:: Records shown ::

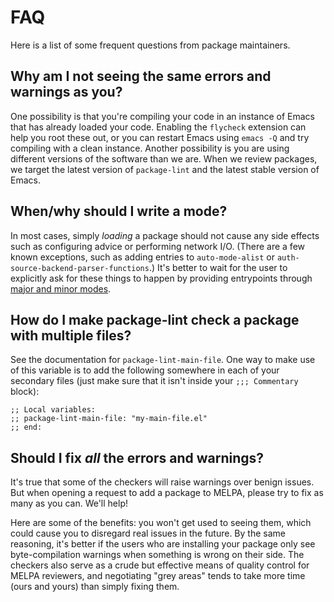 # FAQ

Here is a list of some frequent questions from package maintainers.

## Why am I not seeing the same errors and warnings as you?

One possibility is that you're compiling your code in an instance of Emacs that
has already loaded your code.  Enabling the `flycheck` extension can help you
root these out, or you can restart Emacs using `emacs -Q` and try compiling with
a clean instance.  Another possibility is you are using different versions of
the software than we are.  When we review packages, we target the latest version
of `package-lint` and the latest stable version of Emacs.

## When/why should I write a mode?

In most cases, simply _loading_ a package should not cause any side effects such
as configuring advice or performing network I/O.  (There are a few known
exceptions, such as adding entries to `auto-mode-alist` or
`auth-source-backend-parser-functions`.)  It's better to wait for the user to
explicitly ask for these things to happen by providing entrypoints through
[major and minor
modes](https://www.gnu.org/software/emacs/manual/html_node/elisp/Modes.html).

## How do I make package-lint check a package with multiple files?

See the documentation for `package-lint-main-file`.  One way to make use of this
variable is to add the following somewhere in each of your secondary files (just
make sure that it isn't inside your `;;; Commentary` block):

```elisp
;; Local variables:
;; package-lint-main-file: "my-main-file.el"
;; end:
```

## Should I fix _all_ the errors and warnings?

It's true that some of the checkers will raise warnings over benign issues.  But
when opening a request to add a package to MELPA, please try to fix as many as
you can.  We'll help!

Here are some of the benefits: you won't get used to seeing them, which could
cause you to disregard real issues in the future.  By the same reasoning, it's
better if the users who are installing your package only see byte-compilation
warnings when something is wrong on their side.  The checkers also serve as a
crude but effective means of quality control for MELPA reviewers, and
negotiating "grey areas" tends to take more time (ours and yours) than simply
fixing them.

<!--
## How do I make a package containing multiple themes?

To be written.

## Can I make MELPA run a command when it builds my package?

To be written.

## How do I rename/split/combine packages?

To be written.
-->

:::
:: Records shown ::

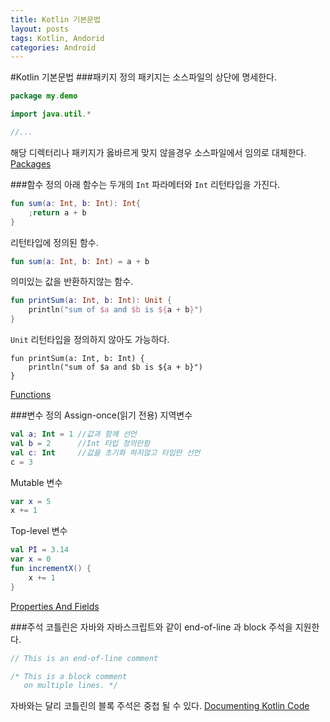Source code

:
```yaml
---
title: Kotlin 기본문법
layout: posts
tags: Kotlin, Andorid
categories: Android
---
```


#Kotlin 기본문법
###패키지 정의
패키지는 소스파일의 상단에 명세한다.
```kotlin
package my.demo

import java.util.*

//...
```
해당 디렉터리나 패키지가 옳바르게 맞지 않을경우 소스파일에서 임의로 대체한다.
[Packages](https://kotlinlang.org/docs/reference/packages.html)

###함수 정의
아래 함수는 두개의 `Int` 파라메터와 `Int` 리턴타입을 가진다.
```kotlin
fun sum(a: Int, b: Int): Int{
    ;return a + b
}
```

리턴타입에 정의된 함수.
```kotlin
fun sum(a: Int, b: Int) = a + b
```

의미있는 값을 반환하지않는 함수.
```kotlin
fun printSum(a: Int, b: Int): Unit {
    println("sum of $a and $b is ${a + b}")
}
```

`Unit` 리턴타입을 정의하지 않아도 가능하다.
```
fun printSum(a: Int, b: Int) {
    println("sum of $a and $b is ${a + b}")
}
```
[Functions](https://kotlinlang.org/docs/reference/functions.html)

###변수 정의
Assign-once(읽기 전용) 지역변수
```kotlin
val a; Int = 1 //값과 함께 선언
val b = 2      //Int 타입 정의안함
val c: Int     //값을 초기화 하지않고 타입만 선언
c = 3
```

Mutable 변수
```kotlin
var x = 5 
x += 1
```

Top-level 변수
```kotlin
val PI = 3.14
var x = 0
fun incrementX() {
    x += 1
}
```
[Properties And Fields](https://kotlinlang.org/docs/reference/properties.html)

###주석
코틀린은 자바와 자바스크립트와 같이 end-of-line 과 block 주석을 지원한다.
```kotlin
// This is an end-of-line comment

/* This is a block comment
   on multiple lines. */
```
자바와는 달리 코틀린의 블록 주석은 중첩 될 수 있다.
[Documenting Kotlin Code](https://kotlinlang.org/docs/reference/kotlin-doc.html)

:::
:: Records shown ::

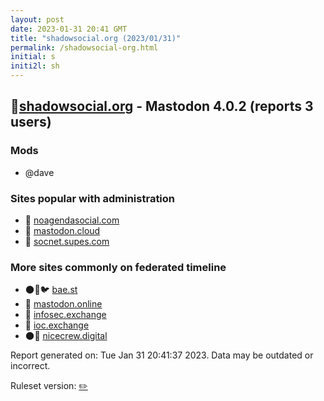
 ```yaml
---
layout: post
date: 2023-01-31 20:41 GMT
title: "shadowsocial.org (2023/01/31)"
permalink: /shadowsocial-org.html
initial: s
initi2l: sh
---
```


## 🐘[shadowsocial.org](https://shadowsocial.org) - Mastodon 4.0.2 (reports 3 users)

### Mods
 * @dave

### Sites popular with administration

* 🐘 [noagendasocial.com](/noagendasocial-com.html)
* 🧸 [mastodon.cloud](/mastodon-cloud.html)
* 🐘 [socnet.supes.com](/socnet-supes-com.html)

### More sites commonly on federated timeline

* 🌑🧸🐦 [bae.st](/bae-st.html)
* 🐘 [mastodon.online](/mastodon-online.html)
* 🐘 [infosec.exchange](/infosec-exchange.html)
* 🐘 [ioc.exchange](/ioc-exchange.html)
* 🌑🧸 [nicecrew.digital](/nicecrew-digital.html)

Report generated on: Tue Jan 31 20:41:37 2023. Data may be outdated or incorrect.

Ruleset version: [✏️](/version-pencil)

:::

Task goal: Counting only lines that hold the string "block", give the number of such lines in the records. Write nothing else.

Reply to the exercise: 3